O ramo da medicina que trata da metodologia da pesquisa é conhecido como Epidemiologia Clínica. Sua contribuição reside na procura de respostas para as questões clínicas, assim como conduzir decisões baseadas nas melhores evidências disponíveis.  A bioestatística introduziu a análise estatística para a confirmação de achados, assim como para a avaliação de tratamentos médicos, fornecendo, assim, dados relevantes para a tomada de decisão na prática médica.

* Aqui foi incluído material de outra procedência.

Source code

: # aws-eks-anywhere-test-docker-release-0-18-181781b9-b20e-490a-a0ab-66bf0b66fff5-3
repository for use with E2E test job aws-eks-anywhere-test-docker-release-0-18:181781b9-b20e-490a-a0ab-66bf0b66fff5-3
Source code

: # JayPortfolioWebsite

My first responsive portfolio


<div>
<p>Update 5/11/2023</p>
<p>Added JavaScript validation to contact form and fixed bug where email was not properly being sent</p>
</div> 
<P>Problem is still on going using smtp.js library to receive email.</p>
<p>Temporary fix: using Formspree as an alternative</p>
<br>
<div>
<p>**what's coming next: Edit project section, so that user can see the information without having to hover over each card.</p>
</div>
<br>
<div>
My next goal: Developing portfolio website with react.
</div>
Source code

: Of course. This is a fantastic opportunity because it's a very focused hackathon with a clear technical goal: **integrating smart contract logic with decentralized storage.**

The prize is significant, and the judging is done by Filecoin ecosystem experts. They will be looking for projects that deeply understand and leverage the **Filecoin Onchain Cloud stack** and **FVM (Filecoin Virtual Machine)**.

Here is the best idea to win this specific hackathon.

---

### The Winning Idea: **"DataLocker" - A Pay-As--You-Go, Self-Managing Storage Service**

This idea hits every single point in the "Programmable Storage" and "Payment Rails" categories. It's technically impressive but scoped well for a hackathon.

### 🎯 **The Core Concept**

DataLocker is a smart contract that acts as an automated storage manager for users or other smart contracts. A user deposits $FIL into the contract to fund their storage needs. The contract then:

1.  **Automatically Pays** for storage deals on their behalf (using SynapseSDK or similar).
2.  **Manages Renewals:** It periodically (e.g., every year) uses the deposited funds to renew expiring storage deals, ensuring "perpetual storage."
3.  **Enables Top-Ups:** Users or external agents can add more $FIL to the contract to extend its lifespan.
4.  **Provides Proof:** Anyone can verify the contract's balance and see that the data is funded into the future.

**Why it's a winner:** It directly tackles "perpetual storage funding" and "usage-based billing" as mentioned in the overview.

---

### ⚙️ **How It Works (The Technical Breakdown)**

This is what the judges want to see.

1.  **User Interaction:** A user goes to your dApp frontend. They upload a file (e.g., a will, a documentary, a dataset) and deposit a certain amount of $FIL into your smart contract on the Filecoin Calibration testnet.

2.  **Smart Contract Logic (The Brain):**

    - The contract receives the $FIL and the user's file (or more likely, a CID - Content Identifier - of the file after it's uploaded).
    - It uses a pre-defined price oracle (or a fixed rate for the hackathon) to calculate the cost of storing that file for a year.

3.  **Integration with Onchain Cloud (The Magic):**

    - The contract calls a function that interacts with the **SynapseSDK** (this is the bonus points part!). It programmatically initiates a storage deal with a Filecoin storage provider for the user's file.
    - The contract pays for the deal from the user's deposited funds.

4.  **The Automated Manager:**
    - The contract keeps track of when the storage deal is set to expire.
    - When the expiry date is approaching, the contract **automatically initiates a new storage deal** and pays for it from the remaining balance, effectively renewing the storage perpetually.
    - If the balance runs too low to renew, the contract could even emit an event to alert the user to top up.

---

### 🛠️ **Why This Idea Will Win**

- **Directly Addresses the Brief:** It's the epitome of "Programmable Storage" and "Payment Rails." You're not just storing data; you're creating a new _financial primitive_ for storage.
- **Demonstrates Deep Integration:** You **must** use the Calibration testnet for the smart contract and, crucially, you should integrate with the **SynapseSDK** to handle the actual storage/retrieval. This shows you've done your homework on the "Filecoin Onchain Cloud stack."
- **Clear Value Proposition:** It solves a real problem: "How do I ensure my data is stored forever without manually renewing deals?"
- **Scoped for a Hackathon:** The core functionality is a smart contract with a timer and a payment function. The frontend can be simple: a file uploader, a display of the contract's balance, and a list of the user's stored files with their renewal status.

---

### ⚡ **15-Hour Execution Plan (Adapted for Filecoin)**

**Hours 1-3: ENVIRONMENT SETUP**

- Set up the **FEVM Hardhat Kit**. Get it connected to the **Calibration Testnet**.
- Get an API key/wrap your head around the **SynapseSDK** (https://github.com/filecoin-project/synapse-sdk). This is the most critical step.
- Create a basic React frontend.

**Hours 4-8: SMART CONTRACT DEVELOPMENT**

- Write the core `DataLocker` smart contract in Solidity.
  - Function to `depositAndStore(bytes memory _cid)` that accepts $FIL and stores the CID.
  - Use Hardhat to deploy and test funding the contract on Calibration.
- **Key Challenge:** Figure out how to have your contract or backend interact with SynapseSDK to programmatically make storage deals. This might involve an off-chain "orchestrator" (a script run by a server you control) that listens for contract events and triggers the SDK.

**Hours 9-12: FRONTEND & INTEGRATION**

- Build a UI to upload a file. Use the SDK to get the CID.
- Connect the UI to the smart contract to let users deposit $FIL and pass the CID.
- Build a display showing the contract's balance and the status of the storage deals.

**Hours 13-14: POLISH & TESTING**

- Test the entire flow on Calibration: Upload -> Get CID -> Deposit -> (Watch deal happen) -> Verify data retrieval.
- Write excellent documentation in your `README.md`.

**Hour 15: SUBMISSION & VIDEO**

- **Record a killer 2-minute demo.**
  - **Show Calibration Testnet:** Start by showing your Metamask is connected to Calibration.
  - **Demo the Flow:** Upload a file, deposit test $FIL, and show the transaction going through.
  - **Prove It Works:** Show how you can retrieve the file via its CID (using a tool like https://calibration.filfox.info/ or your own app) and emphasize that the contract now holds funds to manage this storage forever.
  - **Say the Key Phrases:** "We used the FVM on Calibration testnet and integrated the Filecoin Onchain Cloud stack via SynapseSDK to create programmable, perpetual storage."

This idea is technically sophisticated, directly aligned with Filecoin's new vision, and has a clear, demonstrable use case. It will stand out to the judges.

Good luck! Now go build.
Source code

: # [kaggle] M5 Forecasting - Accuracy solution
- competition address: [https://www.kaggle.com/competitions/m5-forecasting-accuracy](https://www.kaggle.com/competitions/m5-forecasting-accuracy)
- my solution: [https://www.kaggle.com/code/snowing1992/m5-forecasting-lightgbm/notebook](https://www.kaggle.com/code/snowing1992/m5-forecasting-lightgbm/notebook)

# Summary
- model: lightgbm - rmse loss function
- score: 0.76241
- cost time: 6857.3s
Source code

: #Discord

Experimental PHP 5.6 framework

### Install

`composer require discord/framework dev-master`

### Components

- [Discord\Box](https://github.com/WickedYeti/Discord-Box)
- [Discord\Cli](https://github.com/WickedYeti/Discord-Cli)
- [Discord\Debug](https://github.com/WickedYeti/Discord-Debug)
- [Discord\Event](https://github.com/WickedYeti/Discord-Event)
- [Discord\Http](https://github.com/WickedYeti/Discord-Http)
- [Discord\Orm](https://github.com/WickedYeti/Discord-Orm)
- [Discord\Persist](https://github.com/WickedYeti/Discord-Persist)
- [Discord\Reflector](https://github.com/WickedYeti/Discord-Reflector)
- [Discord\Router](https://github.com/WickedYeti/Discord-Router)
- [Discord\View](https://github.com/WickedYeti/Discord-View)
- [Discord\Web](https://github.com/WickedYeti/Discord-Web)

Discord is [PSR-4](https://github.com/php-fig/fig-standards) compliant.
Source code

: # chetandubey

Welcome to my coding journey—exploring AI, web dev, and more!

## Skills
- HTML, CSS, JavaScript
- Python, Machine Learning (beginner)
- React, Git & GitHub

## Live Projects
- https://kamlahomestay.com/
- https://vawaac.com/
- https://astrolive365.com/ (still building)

Dessa forma, a solidez de uma evidência é dependente tanto do rigor metodológico quanto do tipo de estudo planejado. Neste sentido, começaremos abordando os principais tipos de estudos epidemiológicos.

Os estudos epidemiológicos podem ser classificados em observacionais ou experimentais. Os níveis de evidência destes estudos estão hierarquizados de acordo com os seus graus de confiança que está relacionado à qualidade metodológica dos mesmos. No topo da pirâmide encontram-se as revisões sistemáticas, seguidas de ensaios clínicos controlados randomizados, estudos de coorte, estudos de caso-controle, série de casos, relato de casos e por fim, a opinião de especialistas/ estudos in vitro ou com animais.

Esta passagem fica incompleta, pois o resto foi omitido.